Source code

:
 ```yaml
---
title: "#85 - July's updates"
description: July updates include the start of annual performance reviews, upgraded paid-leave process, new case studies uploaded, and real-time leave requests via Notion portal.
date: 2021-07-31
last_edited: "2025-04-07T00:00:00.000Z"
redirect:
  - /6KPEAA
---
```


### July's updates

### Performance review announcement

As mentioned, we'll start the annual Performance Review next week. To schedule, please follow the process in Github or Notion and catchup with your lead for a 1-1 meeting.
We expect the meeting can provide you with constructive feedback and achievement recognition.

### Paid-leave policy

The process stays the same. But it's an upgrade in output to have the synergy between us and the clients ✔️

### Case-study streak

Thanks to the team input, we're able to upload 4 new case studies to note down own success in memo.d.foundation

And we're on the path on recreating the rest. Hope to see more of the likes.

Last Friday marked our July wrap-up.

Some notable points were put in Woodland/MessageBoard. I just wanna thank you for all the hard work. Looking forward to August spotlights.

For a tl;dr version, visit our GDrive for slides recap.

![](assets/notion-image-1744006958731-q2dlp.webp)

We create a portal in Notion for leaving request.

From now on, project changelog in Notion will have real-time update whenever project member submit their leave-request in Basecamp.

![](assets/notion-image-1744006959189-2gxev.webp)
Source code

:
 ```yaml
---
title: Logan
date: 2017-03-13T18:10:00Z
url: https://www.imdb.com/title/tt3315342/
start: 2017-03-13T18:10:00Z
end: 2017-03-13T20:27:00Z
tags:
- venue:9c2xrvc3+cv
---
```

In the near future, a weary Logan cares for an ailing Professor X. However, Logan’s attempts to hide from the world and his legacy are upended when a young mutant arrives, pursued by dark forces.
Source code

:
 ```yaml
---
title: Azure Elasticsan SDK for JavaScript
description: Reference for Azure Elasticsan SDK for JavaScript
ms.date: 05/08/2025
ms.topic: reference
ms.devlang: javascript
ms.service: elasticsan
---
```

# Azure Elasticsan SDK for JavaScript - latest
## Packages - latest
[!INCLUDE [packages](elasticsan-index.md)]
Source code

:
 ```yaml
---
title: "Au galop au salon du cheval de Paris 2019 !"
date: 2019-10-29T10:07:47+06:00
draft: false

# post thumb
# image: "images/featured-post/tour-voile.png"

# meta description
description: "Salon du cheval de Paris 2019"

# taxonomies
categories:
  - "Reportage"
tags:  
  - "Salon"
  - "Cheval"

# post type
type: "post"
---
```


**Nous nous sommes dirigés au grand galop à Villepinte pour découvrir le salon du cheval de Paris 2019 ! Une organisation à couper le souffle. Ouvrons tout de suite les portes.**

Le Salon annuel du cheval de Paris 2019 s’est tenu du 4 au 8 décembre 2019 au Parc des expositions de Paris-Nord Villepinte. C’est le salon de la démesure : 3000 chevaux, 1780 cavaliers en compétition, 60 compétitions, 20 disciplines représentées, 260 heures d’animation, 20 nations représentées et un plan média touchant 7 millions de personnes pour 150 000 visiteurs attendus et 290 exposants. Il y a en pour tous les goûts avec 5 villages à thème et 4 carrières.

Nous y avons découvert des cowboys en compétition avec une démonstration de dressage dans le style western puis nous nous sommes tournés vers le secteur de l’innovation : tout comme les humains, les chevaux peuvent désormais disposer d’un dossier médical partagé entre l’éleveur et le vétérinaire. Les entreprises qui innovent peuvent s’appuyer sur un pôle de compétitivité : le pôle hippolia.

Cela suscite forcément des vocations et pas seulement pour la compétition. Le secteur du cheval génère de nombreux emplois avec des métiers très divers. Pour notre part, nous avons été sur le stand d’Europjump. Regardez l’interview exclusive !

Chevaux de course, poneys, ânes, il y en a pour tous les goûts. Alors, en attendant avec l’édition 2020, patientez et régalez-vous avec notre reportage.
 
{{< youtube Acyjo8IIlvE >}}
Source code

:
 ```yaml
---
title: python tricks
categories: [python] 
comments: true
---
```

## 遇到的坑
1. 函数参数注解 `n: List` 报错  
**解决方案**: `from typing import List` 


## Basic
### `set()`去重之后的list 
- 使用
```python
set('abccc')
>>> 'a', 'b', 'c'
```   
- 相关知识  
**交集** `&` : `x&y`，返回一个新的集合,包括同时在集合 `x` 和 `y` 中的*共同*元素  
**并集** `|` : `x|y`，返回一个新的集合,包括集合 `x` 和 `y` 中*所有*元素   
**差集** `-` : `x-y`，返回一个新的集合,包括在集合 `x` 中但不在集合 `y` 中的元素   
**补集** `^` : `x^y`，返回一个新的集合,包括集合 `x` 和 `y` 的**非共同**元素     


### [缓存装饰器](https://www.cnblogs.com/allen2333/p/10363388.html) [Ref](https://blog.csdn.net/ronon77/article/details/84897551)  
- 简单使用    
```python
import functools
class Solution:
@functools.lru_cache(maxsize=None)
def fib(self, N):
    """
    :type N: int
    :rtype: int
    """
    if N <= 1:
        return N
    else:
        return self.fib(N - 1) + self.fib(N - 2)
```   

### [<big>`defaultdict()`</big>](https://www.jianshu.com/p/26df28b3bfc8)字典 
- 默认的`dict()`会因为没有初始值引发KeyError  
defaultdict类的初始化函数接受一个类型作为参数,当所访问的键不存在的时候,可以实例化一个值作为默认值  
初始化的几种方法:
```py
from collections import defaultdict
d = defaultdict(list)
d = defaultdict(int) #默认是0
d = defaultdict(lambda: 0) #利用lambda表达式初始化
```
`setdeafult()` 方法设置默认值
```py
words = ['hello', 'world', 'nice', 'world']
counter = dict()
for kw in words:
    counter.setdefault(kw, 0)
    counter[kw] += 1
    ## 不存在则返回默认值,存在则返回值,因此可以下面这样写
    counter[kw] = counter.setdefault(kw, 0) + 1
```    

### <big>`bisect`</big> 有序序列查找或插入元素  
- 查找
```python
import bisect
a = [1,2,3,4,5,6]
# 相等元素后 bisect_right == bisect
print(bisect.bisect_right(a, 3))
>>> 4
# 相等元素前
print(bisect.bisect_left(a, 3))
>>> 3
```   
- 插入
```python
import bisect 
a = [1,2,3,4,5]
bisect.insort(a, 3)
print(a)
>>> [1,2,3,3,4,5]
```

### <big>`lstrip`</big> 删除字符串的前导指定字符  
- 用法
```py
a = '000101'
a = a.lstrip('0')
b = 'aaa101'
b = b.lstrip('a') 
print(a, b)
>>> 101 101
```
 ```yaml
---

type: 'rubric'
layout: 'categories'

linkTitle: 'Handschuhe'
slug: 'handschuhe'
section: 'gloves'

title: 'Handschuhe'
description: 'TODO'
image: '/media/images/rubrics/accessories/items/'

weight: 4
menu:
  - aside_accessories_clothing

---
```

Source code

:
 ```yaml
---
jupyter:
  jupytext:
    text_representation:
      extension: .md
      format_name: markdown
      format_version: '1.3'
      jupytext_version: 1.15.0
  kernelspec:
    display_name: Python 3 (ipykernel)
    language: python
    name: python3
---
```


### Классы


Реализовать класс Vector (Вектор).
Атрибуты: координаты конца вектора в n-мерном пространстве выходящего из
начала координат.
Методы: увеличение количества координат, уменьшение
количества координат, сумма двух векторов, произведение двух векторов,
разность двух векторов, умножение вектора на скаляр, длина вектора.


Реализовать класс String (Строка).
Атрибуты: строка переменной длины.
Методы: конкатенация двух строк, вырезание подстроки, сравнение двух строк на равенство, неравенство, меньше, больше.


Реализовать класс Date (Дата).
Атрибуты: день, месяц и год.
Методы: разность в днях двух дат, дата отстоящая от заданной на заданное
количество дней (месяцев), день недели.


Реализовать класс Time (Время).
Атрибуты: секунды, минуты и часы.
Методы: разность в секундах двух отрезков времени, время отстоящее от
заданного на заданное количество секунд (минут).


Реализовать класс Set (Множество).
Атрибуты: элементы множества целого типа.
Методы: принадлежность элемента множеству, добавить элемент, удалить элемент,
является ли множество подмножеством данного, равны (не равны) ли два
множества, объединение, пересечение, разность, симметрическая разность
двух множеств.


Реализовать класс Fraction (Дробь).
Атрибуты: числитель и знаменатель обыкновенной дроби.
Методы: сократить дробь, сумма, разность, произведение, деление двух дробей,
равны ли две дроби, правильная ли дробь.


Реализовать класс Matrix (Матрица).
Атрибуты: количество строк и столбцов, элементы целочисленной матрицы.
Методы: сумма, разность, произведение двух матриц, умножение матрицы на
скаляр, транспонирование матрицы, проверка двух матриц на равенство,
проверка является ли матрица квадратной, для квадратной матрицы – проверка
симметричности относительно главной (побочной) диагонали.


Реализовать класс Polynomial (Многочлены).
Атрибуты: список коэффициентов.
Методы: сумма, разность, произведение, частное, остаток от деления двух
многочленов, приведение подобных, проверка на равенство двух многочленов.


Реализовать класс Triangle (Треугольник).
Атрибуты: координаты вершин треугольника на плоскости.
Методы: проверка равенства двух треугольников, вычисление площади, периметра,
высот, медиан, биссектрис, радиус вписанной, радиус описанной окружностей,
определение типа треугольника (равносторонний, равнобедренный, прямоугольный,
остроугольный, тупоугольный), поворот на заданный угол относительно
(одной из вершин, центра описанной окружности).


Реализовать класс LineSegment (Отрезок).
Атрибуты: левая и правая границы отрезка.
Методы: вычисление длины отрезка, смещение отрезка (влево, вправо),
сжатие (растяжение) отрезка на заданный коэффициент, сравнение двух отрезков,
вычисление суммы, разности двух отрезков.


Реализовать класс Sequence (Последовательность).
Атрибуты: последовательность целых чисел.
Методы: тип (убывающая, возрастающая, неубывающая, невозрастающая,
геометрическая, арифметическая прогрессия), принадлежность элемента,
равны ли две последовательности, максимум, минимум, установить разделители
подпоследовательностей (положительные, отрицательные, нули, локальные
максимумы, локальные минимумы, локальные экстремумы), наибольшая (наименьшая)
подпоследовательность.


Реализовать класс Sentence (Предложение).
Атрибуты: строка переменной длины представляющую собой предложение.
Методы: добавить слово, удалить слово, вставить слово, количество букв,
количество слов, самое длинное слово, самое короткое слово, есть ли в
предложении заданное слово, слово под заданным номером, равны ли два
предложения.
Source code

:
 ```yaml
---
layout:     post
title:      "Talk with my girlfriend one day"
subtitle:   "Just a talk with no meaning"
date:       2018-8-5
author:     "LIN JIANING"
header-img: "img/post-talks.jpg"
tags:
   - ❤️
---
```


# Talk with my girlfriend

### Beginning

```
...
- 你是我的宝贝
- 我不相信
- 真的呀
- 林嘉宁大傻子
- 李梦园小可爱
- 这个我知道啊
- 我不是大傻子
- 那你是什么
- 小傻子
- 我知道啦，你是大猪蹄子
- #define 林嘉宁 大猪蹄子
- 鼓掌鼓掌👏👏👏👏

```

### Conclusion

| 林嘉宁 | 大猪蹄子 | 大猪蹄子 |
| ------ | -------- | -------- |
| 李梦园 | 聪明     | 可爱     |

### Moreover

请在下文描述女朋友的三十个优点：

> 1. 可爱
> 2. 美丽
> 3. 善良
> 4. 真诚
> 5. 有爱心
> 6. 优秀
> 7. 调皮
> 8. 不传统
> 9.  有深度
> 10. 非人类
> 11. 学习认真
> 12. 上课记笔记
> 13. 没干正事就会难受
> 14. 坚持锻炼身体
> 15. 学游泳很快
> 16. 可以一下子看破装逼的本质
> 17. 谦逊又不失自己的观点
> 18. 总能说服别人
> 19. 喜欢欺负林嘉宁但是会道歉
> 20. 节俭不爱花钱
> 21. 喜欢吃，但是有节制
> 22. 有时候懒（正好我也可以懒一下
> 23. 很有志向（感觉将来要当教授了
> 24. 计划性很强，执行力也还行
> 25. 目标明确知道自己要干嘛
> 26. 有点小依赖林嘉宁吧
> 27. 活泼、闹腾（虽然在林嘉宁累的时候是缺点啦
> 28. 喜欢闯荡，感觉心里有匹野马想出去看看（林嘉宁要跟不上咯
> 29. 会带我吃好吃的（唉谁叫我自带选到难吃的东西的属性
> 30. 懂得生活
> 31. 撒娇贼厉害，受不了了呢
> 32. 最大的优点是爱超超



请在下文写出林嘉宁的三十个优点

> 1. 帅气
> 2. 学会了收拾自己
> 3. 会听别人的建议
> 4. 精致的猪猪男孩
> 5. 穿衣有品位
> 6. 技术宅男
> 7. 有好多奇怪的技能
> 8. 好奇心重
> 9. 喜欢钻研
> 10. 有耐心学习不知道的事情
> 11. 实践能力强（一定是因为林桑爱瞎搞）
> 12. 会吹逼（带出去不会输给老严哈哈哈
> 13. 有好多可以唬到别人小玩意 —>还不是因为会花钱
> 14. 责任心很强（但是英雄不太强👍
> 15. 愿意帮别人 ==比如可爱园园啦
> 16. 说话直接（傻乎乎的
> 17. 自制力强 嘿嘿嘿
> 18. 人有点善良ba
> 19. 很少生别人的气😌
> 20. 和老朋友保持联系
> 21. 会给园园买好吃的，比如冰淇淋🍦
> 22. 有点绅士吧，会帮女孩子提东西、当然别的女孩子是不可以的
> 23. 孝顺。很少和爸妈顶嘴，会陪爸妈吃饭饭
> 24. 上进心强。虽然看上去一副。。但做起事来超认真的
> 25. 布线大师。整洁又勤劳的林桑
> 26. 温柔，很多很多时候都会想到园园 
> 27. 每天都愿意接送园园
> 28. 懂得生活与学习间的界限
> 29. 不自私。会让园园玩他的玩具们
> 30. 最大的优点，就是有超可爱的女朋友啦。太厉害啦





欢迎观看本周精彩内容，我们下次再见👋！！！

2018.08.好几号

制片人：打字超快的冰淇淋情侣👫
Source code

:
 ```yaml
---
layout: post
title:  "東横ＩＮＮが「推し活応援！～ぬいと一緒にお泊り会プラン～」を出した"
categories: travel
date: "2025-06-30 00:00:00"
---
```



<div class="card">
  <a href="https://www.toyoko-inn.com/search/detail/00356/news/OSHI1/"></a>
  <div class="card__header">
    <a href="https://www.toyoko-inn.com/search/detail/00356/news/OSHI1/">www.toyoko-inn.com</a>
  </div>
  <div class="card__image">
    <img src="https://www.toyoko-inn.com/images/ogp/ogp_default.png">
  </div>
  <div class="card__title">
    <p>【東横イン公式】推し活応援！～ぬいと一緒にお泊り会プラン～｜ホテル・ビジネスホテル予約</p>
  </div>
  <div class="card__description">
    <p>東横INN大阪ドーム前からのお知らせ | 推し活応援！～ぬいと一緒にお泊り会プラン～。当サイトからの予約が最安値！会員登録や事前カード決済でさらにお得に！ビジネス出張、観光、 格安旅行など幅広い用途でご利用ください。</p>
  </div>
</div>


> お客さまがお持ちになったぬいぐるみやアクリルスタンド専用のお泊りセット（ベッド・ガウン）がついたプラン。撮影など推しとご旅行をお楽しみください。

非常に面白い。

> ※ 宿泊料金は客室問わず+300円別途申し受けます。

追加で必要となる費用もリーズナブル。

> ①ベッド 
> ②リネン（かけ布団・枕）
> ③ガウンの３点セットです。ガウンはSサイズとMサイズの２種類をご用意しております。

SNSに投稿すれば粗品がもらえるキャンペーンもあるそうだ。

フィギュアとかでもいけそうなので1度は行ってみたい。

◇ ◇ ◇ ◇ ◇ ◇ ◇

If a line in the entries above contains the word "описанной", copy it.

Solution to this exercise |
высот, медиан, биссектрис, радиус вписанной, радиус описанной окружностей,
(одной из вершин, центра описанной окружности).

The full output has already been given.